[Your goal] Everything in the listing below should be written out again exactly, except the pictures.

[Material for the task]

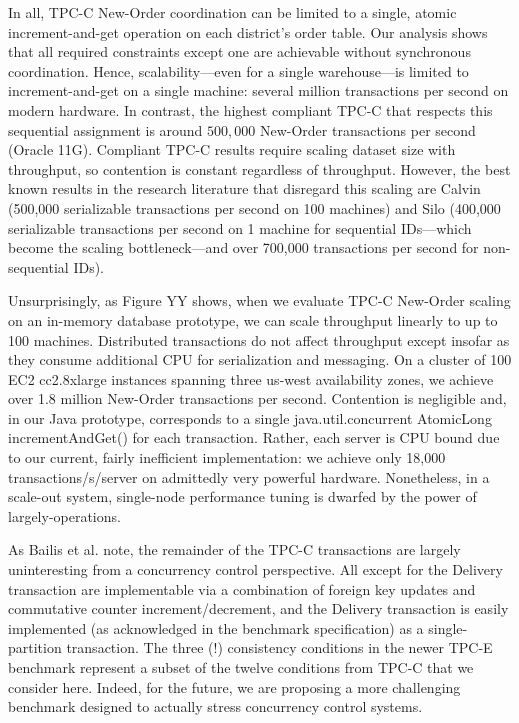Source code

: In all, TPC-C New-Order coordination can be limited to a single,
atomic increment-and-get operation on each district's order table. Our
\cfreedom analysis shows that all required constraints except one are
achievable without synchronous coordination. Hence, scalability---even
for a single warehouse---is limited to increment-and-get on a single
machine: several million transactions per second on modern
hardware. In contrast, the highest compliant TPC-C that respects this
sequential assignment is around $500,000$ New-Order transactions per
second (Oracle 11G). Compliant TPC-C results require scaling dataset
size with throughput, so contention is constant regardless of
throughput. However, the best known results in the research literature
that disregard this scaling are Calvin (500,000 serializable
transactions per second on 100 machines) and Silo (400,000
serializable transactions per second on 1 machine for sequential
IDs---which become the scaling bottleneck---and over 700,000
transactions per second for non-sequential IDs).

Unsurprisingly, as Figure YY shows, when we evaluate TPC-C New-Order
scaling on an in-memory database prototype, we can scale throughput
linearly to up to 100 machines. Distributed transactions do not affect
throughput except insofar as they consume additional CPU for
serialization and messaging. On a cluster of 100 EC2 cc2.8xlarge
instances spanning three us-west availability zones, we achieve over
1.8 million New-Order transactions per second. Contention is
negligible and, in our Java prototype, corresponds to a single
java.util.concurrent AtomicLong incrementAndGet() for each
transaction. Rather, each server is CPU bound due to our current,
fairly inefficient implementation: we achieve only 18,000
transactions/s/server on admittedly very powerful
hardware. Nonetheless, in a scale-out system, single-node performance
tuning is dwarfed by the power of largely-\cfree operations.

As Bailis et al. note, the remainder of the TPC-C transactions are
largely uninteresting from a concurrency control perspective. All
except for the Delivery transaction are implementable via a
combination of foreign key updates and commutative counter
increment/decrement, and the Delivery transaction is easily
implemented (as acknowledged in the benchmark specification) as a
single-partition transaction. The three (!)  consistency conditions in
the newer TPC-E benchmark represent a subset of the twelve conditions
from TPC-C that we consider here. Indeed, for the future, we are
proposing a more challenging benchmark designed to actually stress
concurrency control systems.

[Answer]
Source code

: In all, TPC-C New-Order coordination can be limited to a single,
atomic increment-and-get operation on each district's order table. Our
\cfreedom analysis shows that all required constraints except one are
achievable without synchronous coordination. Hence, scalability---even
for a single warehouse---is limited to increment-and-get on a single
machine: several million transactions per second on modern
hardware. In contrast, the highest compliant TPC-C that respects this
sequential assignment is around $500,000$ New-Order transactions per
second (Oracle 11G). Compliant TPC-C results require scaling dataset
size with throughput, so contention is constant regardless of
throughput. However, the best known results in the research literature
that disregard this scaling are Calvin (500,000 serializable
transactions per second on 100 machines) and Silo (400,000
serializable transactions per second on 1 machine for sequential
IDs---which become the scaling bottleneck---and over 700,000
transactions per second for non-sequential IDs).

Unsurprisingly, as Figure YY shows, when we evaluate TPC-C New-Order
scaling on an in-memory database prototype, we can scale throughput
linearly to up to 100 machines. Distributed transactions do not affect
throughput except insofar as they consume additional CPU for
serialization and messaging. On a cluster of 100 EC2 cc2.8xlarge
instances spanning three us-west availability zones, we achieve over
1.8 million New-Order transactions per second. Contention is
negligible and, in our Java prototype, corresponds to a single
java.util.concurrent AtomicLong incrementAndGet() for each
transaction. Rather, each server is CPU bound due to our current,
fairly inefficient implementation: we achieve only 18,000
transactions/s/server on admittedly very powerful
hardware. Nonetheless, in a scale-out system, single-node performance
tuning is dwarfed by the power of largely-\cfree operations.

As Bailis et al. note, the remainder of the TPC-C transactions are
largely uninteresting from a concurrency control perspective. All
except for the Delivery transaction are implementable via a
combination of foreign key updates and commutative counter
increment/decrement, and the Delivery transaction is easily
implemented (as acknowledged in the benchmark specification) as a
single-partition transaction. The three (!)  consistency conditions in
the newer TPC-E benchmark represent a subset of the twelve conditions
from TPC-C that we consider here. Indeed, for the future, we are
proposing a more challenging benchmark designed to actually stress
concurrency control systems.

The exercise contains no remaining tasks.